[Saved data entries]
***
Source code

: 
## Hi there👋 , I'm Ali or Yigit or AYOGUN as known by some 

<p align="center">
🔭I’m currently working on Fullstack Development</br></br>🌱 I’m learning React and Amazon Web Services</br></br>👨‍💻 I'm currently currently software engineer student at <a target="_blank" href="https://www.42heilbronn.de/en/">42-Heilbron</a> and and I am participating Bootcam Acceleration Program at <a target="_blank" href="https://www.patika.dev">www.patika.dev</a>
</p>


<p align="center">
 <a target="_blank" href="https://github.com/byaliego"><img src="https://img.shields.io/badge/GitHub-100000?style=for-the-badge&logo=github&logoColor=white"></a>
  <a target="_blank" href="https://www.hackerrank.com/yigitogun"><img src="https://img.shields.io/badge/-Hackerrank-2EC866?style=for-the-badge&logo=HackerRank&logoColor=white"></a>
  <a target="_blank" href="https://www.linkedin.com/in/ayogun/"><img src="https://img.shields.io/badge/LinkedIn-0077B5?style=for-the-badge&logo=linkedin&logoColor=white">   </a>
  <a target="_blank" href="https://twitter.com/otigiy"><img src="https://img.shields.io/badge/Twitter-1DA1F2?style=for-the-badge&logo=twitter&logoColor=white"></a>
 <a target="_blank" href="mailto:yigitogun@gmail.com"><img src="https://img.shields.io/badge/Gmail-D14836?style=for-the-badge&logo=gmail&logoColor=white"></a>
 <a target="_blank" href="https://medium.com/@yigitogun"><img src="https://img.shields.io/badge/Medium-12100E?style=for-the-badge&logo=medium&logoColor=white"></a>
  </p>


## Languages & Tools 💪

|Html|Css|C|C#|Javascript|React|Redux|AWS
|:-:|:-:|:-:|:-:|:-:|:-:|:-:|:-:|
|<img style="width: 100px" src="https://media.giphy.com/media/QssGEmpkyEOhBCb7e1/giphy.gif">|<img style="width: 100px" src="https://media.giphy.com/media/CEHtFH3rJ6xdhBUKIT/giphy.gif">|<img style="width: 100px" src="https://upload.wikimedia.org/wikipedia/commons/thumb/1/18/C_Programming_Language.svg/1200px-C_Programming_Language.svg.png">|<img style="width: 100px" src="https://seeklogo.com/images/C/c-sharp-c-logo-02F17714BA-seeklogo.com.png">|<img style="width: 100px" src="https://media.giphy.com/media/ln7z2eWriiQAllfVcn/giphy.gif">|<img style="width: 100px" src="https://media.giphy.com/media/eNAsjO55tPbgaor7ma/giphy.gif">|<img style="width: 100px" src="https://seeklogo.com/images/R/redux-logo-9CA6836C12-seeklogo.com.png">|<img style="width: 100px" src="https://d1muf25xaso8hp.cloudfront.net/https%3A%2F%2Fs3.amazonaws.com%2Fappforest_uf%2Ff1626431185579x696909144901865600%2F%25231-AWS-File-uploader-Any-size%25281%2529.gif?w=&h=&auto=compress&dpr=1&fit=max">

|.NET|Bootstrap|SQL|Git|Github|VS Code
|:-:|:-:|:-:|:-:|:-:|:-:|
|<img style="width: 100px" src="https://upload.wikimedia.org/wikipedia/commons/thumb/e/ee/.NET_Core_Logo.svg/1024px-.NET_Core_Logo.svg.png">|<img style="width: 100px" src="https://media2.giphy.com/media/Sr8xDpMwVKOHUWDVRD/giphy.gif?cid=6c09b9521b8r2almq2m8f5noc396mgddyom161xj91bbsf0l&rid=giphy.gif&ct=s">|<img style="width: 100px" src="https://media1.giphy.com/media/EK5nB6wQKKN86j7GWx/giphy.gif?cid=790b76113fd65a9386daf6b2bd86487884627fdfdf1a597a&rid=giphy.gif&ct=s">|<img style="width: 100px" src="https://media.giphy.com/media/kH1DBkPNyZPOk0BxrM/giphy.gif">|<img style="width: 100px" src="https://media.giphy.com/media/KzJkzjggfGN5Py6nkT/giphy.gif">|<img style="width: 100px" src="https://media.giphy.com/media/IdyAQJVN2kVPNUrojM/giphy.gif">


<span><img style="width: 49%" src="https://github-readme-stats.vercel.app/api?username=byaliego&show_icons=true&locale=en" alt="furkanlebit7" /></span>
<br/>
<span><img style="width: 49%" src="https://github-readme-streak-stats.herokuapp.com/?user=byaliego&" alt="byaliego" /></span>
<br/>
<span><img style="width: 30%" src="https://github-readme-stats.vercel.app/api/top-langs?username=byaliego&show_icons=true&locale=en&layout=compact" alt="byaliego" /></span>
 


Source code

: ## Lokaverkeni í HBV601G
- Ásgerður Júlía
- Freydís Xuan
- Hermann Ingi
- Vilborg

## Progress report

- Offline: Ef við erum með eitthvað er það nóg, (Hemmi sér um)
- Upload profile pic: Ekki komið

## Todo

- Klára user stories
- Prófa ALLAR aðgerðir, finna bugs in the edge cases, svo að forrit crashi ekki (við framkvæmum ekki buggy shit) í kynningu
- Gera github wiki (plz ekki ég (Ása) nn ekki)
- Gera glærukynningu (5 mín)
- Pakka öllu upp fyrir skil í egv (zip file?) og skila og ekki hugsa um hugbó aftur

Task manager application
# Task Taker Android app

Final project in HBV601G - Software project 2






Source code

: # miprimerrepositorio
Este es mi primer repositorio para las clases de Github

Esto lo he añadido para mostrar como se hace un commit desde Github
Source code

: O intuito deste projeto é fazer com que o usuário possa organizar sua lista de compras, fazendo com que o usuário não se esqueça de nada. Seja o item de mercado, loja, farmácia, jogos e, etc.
***
▶ Exercise: Where does the string "para" appear in the records above? Return every line that holds it.

▶ Exercise result:
Este es mi primer repositorio para las clases de Github
Esto lo he añadido para mostrar como se hace un commit desde Github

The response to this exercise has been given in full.